Jonathan Mitchell of MLB Dirt, DRaysBay, and State Lines weighs in with characteristic optimism on the always-entertaining Rays.

The Org Guy of Tao of Stieb gets to try and make sense of all the Blue Jays’ moves this offseason, which will make them either World Series champs or the Toronto Blue Jays.

I’ll cover the Red Sox and their band of middling free agent gap-fillers. Hopefully I’ll do a little better than last year, which is to say I won’t be off by more than 35. Let’s get on with it.

What is your team’s ceiling? What has to go right for your team to win the AL East?

Dan McCloskey on the Yankees:
“As always, the Yankees’ ceiling is a World Series victory, although it seems less likely this year than in years past. Frankly, because of the age of the roster and the loss of a few not insignificant players (Nick Swisher, Russell Martin, Rafael Soriano) who weren’t replaced, it’s hard to imagine the 2013 Yankees not being a little worse than last year’s squad.

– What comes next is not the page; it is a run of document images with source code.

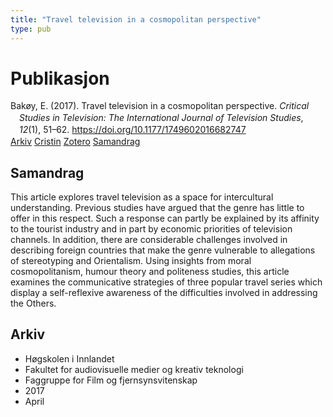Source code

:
 ```yaml
---
title: "Travel television in a cosmopolitan perspective"
type: pub
---
```

<h1>Publikasjon</h1>
<article id="csl-bib-container-JVGMJKNM" class="csl-bib-container">
  <div class="csl-bib-body" style="line-height: 1.35; padding-left: 1em; text-indent:-1em;">
  <div class="csl-entry">Bak&#xF8;y, E. (2017). Travel television in a cosmopolitan perspective. <i>Critical Studies in Television: The International Journal of Television Studies</i>, <i>12</i>(1), 51&#x2013;62. <a href="https://doi.org/10.1177/1749602016682747">https://doi.org/10.1177/1749602016682747</a></div>
</div>
  <div class="csl-bib-buttons">
    <a href="#taxonomy-article-JVGMJKNM" class="csl-bib-button">Arkiv</a>
    <a href="https://app.cristin.no/results/show.jsf?id=1466854" alt="Cristin URL" class="csl-bib-button">Cristin</a>
    <a href="http://zotero.org/groups/5022929/items/JVGMJKNM" alt="Zotero URL" class="csl-bib-button">Zotero</a>
    <a href="#abstract-article-JVGMJKNM" class="csl-bib-button">Samandrag</a>
  </div>
  <div id="csl-bib-meta-container-JVGMJKNM"></div>
</article>
<div id="csl-bib-meta-JVGMJKNM" class="csl-bib-meta">
  <article id="abstract-article-JVGMJKNM" class="abstract-article">
    <h1>Samandrag</h1>
    This article explores travel television as a space for intercultural understanding. Previous studies have argued that the genre has little to offer in this respect. Such a response can partly be explained by its affinity to the tourist industry and in part by economic priorities of television channels. In addition, there are considerable challenges involved in describing foreign countries that make the genre vulnerable to allegations of stereotyping and Orientalism. Using insights from moral cosmopolitanism, humour theory and politeness studies, this article examines the communicative strategies of three popular travel series which display a self-reflexive awareness of the difficulties involved in addressing the Others.
  </article>
  <article id="taxonomy-article-JVGMJKNM" class="taxonomy-article">
    <h1>Arkiv</h1>
    <ul>
      <li>Høgskolen i Innlandet</li>
      <li>Fakultet for audiovisuelle medier og kreativ teknologi</li>
      <li>Faggruppe for Film og fjernsynsvitenskap</li>
      <li>2017</li>
      <li>April</li>
    </ul>
  </article>
</div>
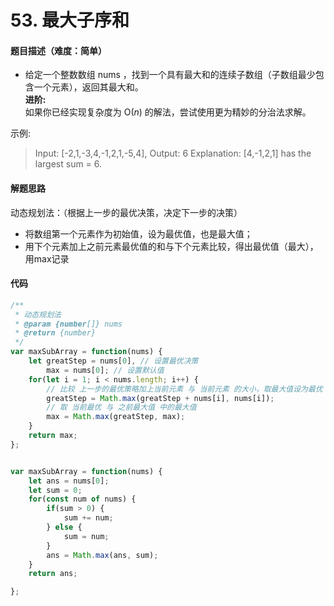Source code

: <!--
 * @Author: your name
 * @Date: 2020-03-12 23:20:54
 * @LastEditTime: 2020-03-12 23:26:53
 * @LastEditors: your name
 * @Description: In User Settings Edit
 * @FilePath: /leetcode_fe/51-100/53_最大子序和.md
 -->
# 53. 最大子序和

#### 题目描述（难度：简单）
+ 给定一个整数数组 nums ，找到一个具有最大和的连续子数组（子数组最少包含一个元素），返回其最大和。<br />**进阶:**<br />如果你已经实现复杂度为 O(_n_) 的解法，尝试使用更为精妙的分治法求解。

示例:
> Input: [-2,1,-3,4,-1,2,1,-5,4],
> Output: 6
> Explanation: [4,-1,2,1] has the largest sum = 6.


#### 解题思路
动态规划法：（根据上一步的最优决策，决定下一步的决策）

- 将数组第一个元素作为初始值，设为最优值，也是最大值；
- 用下个元素加上之前元素最优值的和与下个元素比较，得出最优值（最大），用max记录

#### 代码

```javascript
/**
 * 动态规划法
 * @param {number[]} nums
 * @return {number}
 */
var maxSubArray = function(nums) {
    let greatStep = nums[0], // 设置最优决策
        max = nums[0]; // 设置默认值
    for(let i = 1; i < nums.length; i++) {
      	// 比较 上一步的最优策略加上当前元素 与 当前元素 的大小，取最大值设为最优
        greatStep = Math.max(greatStep + nums[i], nums[i]);
      	// 取 当前最优 与 之前最大值 中的最大值
        max = Math.max(greatStep, max);
    }
    return max;
};


var maxSubArray = function(nums) {
    let ans = nums[0];
    let sum = 0;
    for(const num of nums) {
        if(sum > 0) {
            sum += num;
        } else {
            sum = num;
        }
        ans = Math.max(ans, sum);
    }
    return ans;

};
```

That said, a little worse could mean they win 90-92 games and wind up on top of a very competitive division in which the strength of all five teams prevent any one from rising above. Or, it could result in a wild card berth. [Is it just me, or does the phrase “wild card berth” sound more football than baseball?] As we all know, especially fans of the San Francisco Giants, once a team reaches the playoffs, anything can happen.

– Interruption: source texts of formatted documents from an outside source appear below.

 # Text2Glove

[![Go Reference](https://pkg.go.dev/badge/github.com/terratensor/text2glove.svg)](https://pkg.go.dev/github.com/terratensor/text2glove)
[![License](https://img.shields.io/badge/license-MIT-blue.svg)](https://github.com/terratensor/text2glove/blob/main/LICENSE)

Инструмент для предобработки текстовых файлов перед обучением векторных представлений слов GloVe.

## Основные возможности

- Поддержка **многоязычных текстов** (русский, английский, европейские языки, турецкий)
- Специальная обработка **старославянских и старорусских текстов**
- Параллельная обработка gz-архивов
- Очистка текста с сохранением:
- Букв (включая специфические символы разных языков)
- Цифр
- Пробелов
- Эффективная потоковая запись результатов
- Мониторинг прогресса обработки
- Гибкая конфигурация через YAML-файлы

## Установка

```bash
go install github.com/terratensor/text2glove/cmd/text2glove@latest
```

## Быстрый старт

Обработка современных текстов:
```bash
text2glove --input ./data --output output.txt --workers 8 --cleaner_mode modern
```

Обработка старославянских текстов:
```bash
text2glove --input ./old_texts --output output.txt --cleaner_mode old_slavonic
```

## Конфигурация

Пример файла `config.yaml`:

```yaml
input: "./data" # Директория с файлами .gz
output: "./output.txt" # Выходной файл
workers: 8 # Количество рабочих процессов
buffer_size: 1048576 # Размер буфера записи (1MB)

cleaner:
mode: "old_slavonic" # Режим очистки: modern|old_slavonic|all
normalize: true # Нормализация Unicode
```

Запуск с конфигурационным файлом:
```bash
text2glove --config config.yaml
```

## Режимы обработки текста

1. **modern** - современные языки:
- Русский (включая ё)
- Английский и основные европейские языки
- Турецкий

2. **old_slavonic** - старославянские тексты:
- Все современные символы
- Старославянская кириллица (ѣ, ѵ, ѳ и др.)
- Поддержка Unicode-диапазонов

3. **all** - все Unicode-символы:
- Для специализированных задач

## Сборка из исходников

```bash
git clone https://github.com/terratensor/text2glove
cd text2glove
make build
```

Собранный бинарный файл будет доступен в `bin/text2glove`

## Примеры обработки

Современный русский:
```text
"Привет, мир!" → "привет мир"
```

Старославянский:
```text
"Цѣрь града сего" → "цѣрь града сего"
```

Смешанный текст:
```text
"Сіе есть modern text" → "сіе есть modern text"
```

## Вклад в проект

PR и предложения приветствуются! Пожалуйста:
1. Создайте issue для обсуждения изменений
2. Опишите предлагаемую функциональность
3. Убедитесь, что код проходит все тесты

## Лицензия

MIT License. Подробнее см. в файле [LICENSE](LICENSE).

Pretty much every player on the Yankees is a question mark, either due to age, sub-par performance last year, attempting to come back from injury, or some combination of those factors. The only sure things—to the extent sure things actually exist in today’s game—who will fill important roles on the team are CC Sabathia, Robinson Cano and the catching tandem of Chris Stewart/Francisco Cervelli. The latter duo, of course, is only a sure thing relative to very low expectations.

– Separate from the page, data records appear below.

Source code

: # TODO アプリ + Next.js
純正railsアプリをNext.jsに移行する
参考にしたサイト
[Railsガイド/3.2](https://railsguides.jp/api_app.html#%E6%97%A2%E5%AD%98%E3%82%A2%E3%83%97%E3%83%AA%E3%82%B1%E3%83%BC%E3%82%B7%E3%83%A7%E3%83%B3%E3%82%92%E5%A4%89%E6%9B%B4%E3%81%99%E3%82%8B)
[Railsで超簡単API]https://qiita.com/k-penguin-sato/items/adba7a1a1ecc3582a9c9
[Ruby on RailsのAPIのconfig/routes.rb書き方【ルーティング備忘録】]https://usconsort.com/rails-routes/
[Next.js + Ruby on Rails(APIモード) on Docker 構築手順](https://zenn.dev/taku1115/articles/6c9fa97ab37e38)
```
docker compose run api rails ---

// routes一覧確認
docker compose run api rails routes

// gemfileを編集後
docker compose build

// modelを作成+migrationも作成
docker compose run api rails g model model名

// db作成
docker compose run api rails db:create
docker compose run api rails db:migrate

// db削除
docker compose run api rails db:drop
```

But, realistically speaking, the two most important factors for the Yankees to come out on top of the division are:
1.The ability of an aging pitching staff to reasonably approximate last year’s performance, in order to make up for what certainly will be diminished production on the offensive side of the ledger.
2.A resurgent season from either Mark Teixeira or Curtis Granderson, the latter of whom’s comeback from a rough second half of 2012 is complicated by the fact he’ll miss at least the first month of the season with a broken arm.”

Theo Gerome on the Orioles:
“Well, the AL East will be tough. Baltimore could win the East, but it’ll likely come through a combination of them hitting their ceiling and the some of the other teams disappointing.

First, the other teams, since that’ll be quicker. The Yankees would have to be hit by their age pretty hard. Derek Jeter, Kevin Youkilis, Alex Rodriguez, Mark Teixeira, Curtis Granderson, Andy Pettitte, Hiroki Kuroda, and Ichiro (or some large combination of that group) all start to look really old and/or get hurt. That’s actually a fairly believable scenario, I think. Maybe not certain, but definitely reasonable.

The Blue Jays would have to disappoint, but looking at their roster, it could happen. They do need to make up 20-odd games in the standings, at least based on last year’s finished. Maybe Josh Johnson and Jose Reyes get hurt, like they frequently do. Maybe Jose Bautista gets injured again. Maybe RA Dickey, Melky Cabrera, and Edwin Encarnacion aren’t as good as they were last year. I wouldn’t call all of that likely, but they are working with a thinner margin of error, and it’s all very much in the realm of possibility.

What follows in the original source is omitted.